Fethullah Gülen’in kişisel becerileri, cemaat denilen devasa, gayrişeffaf ve esrarlı yapılanmanın doğup büyümesinde, bugünlere gelmesinde en önemli faktör. Ancak hareketin çocukluk, gençlik ve yetişkinlik evreleri ayrı ayrı incelendiğinde en şaibeli ve başarısız evrenin yetişkinlik evresi olduğu söylenebilir. Tek bir insanın hikâyesi gibidir bu. Doğumdan ölüme, çocukluktan yetişkinliğe her adımda bir parça kirlenen her insanın hikâyesi gibi…
FETHULLAH GÜLEN-HANEFİ AVCI GÖRÜŞMESİ
Fethullah Gülen’in ABD’ye gitmesinden bir süre önce yaşanmış ilginç bir olayı ilk kez aktarayım: Cemaati eleştiren bir kitap yazdığı için üç yılı aşkın bir süredir cezaevinde olan eski emniyet müdürü Hanefi Avcı, aracılar vasıtasıyla Fethullah Gülen ile Altunizade’de bir görüşme yapmış. Avcı, cemaatten bir sürü polisi yetiştirmiş bir polis şefi olduğu için onu Hoca’yla görüştürmek istemişler. Hanefi Avcı, mutlak saygı hatta itaat bekleyen Gülen’in karşısına çıkınca devletin işleyişiyle ilgili fikirler ortaya atmış, hatta Hoca’ya tavsiyelerde bulunmuş. Gülen de buna bozulmuş. Aracılar da zor durumda kalmış ve Avcı’nın çevresine şunu söylemişler: “Hocaefendi çok rahatsız oldu, başkası olsa kovardı.”
Bu bilgiyi Hanefi Avcı’nın avukatı Fidel Okan’a da sordum. O da Hanefi Bey’le konuşmuş. Avcı, benim 28 Şubat sürecinde Altunizade’de gerçekleştiğini duyduğum görüşmeyi doğrulamıyor. Daha eskiden görüşmüşler. Bu önemli notu da eklemiş olayım.
Yine bir bilgiyi ilk kez paylaşayım: Cemaate yakınlığıyla bilinen işadamı İhsan Kalkavan yakın bir geçmişte Azeri kökenli işadamı Mübariz Mansimov’u Fethullah Gülen’e götürmüş. Mansimov’un cemaatin ‘altın çocuk’larından olan bir il emniyet müdürünü Bakü’de ağırladığını da yeri gelmişken söyleyelim.
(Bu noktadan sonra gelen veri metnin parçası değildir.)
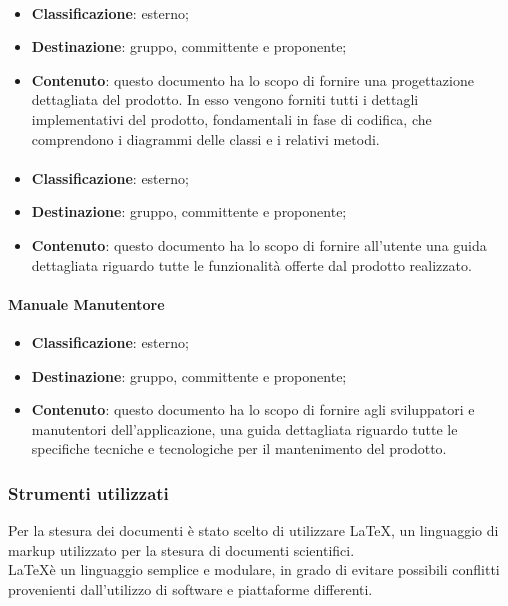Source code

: 		\paragraph{\DDP}
		\begin{itemize}
			\item \textbf{Classificazione}: esterno;
			\item \textbf{Destinazione}: gruppo, committente e proponente;
			\item \textbf{Contenuto}: questo documento ha lo scopo di fornire una progettazione dettagliata del
			prodotto. In esso vengono forniti tutti i dettagli implementativi del prodotto, fondamentali in fase di codifica, che comprendono i diagrammi delle classi e i relativi metodi.
		\end{itemize}
	
		\paragraph{\MU}
		\begin{itemize}
			\item \textbf{Classificazione}: esterno;
			\item \textbf{Destinazione}: gruppo, committente e proponente;
			\item \textbf{Contenuto}: questo documento ha lo scopo di fornire all'utente una guida dettagliata riguardo tutte le funzionalità offerte dal prodotto realizzato.
		\end{itemize}
	
		\paragraph{Manuale Manutentore}
		\begin{itemize}
			\item \textbf{Classificazione}: esterno;
			\item \textbf{Destinazione}: gruppo, committente e proponente;
			\item \textbf{Contenuto}: questo documento ha lo scopo di fornire agli sviluppatori e manutentori dell'applicazione, una guida dettagliata riguardo tutte le specifiche tecniche e tecnologiche per il mantenimento del prodotto.
		\end{itemize}

		\subsubsection{Strumenti utilizzati}
		Per la stesura dei documenti è stato scelto di utilizzare \LaTeX, un linguaggio di markup utilizzato per la stesura di documenti scientifici.\\
		\LaTeX è un linguaggio semplice e modulare, in grado di evitare possibili conflitti provenienti dall'utilizzo di software e piattaforme differenti.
Ayrıca Kozanlı Ömer lakabıyla bilinen kişinin yine cemaate yakın bir işadamının özel uçağıyla yurtdışına gittiği ve gittiği ülkeye girerken kendi pasaportundan başka pasaport kullandığı iddiası da var.
CEMAAT-TAPINAKÇILAR BENZERLİĞİ
Cemaatin paralel devlet yapılanmasının tarihteki en iyi örneği olan Tapınak Şövalyeleri’yle benzerliğine geçen haftaki yazımda bir cümle ile değinmiştim. Bu benzerliği biraz açmakta fayda var:
Bağış (himmet) adı altında vergilendirme ile ekonomik güç elde etme, önce devlet tarafından desteklenip sonra onun denetiminden çıkma ilk anda söylenebilecek benzerlikler. Ama en çok da devlet, ülke çıkarından çok cemaat çıkarı için çalışma geleneği ile benzeşiyorlar.
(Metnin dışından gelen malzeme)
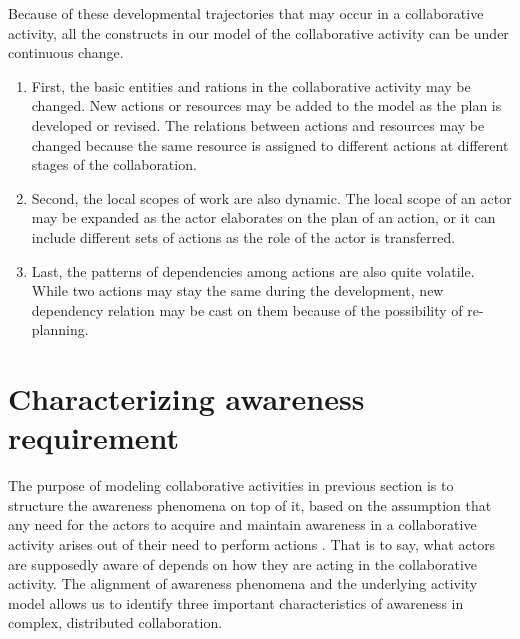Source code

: Because of these developmental trajectories that may occur in a collaborative activity, all the constructs in our model of the collaborative activity can be under continuous change. 
\begin{enumerate}
	\item First, the basic entities and rations in the collaborative activity may be changed. New actions or resources may be added to the model as the plan is developed or revised. The relations between actions and resources may be changed because the same resource is assigned to different actions at different stages of the collaboration.
	\item Second, the local scopes of work are also dynamic.  The local scope of an actor may be expanded as the actor elaborates on the plan of an action, or it can include different sets of actions as the role of the actor is transferred.
	\item Last, the patterns of dependencies among actions are also quite volatile. While two actions may stay the same during the development, new dependency relation may be cast on them because of the possibility of re-planning.
\end{enumerate}

\section{Characterizing awareness requirement} %
\label{sec:awareness_requirements}
The purpose of modeling collaborative activities in previous section is to structure the awareness phenomena on top of it, based on the assumption that any need for the actors to acquire and maintain awareness in a collaborative activity arises out of their need to perform actions \cite{schmidt2002a}. That is to say, what actors are supposedly aware of depends on how they are acting in the collaborative activity. The alignment of awareness phenomena and the underlying activity model allows us to identify three important characteristics of awareness in complex, distributed collaboration.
Tapınakçılar, tarikatın kuruluşundan 40 yıl sonra 1150’lerde Ascalon kuşatmasında şehrin surlarından içeri girince kendilerinden başka kimseyi içeri almadılar ve kazancı paylaşmadılar. Bu olay, hem kilise/devlet, hem de Hıristiyan toplum nezdinde Tapınakçılara yönelik güvensizliğin miladı kabul edilir. Bu güvensizlik zamanla Tapınakçılara karşı büyük bir muhalefet dalgası oluşturdu. Aristokrasi ve krallığın gücü ile organize olan bu muhalefet dalgası, Tapınakçılar’ın, 13. yüzyılda kuruluşlarından 200 yıl sonra tasfiye edilmelerine vesile oldu.
Bugün de cemaate karşı da 2007’den beri organize olmadığı halde (Belki de muhalefet gücünü buradan alıyordu) çığ gibi büyüyen bir muhalefet dalgasının oluştuğunu görmek için çok zeki olmaya gerek yok. Bunu en başta da ‘cemaat yöneticileri’nin görmesi gerekiyordu, ama görmediler.
Son yedi yılda devletin gizli ortağı olan Gülen Cemaati’nin toplum, devlet, hatta kendi müntesipleri tarafından bile yeterince anlaşılmadığını düşünüyorum. Sonuçta yapılacak her tartışma, cemaate yönelik her eleştiri toplumun, bu cemaati tanıma hakkına hizmet edecek ve ülkeye yararlı olacaktır.